College of Charleston launches digital library

Image by Flickr user Micah A. PonceImage by 20090702-cofc.jpg

The College of Charleston announced the launch of the Lowcountry Digital Library today, July 2nd.

The digital library has a wealth of local and non-local items. But to get started, I suggest checking out the "South Carolina Inter-State and West Indian Exposition, 1901-1902" exhibit, particularly the pamphlet. If you're unfamiliar with exhibit, here's the Wikipedia article.

But, here's all about the project, from a press release:

The LCDL is a collaborative effort to build a digital (online) library with more than 50,000 items drawn from public and private archives in the Lowcountry region of South Carolina. The LCDL will make unique and often rare items more broadly available for free to anyone in the world. Other partners on this project are the Medical University of South Carolina (MUSC), The Citadel, the Gibbes Museum of Art, the Historic Charleston Foundation, Beaufort County Library and the Charleston County Public Library.

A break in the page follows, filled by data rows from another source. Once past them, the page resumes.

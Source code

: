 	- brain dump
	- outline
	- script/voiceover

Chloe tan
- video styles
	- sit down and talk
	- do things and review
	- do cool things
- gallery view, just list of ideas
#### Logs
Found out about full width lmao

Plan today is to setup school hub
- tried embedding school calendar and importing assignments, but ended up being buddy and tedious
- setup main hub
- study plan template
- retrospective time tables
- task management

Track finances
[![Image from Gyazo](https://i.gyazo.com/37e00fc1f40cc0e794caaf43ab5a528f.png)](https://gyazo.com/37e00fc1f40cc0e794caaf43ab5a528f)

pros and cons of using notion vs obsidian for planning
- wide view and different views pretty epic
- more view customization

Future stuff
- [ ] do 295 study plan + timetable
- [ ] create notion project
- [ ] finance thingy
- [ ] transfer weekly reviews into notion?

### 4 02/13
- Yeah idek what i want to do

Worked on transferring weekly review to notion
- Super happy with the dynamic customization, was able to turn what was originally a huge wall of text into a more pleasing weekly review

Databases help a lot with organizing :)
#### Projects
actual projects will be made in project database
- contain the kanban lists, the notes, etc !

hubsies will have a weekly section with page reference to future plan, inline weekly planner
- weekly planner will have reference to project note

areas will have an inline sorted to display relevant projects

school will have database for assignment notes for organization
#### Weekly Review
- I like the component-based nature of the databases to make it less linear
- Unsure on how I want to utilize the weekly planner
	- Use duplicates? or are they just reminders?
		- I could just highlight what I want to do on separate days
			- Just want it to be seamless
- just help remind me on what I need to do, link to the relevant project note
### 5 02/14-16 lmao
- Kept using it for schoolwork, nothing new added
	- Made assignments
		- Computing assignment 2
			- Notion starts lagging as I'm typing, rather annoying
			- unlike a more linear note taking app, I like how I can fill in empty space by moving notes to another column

“This is an important and ambitious project that allows for the sharing of priceless historical documents through the use of cutting-edge technology,” College of Charleston President P. George Benson said. “I’m pleased that the College of Charleston is spearheading this effort. This project demonstrates how public-private partnerships can produce high quality work that furthers scholarly research and inspires innovation. Collaborations that tap a broad base of support and expertise help public higher education operate more efficiently and reach larger audiences.”

A $305,000 grant from the Gaylord and Dorothy Donnelley Foundation will enable the LCDL to grow from its current 7,000 images to 50,000 over the next three years. One full-time project coordinator and two part-time scanning technicians will be added to the project to facilitate the process. All of the items in the LCDL are either about or housed in the Lowcountry.

“It can take lifetimes to digitize collections,” said John White, project director. “Some documents that are handwritten or in another language can take up to a year to transcribe. Then the documents still need to be scanned and catalogued. Until now, we haven’t had the resources to dedicate to these historically relevant and interesting documents.”

“A digital library is absolutely essential for the Lowcountry,” said Jennifer Welch, assistant project director. “A digital library makes fragile or original documents more widely available and opens the door for research scholars to view materials to which they wouldn’t have had access. Users will be able to find documents without traveling between several locations within the Lowcountry.”

The technology used by LCDL is some of the best in the world. Documents are easily searchable, are available in high resolution and are transcribed for easy use.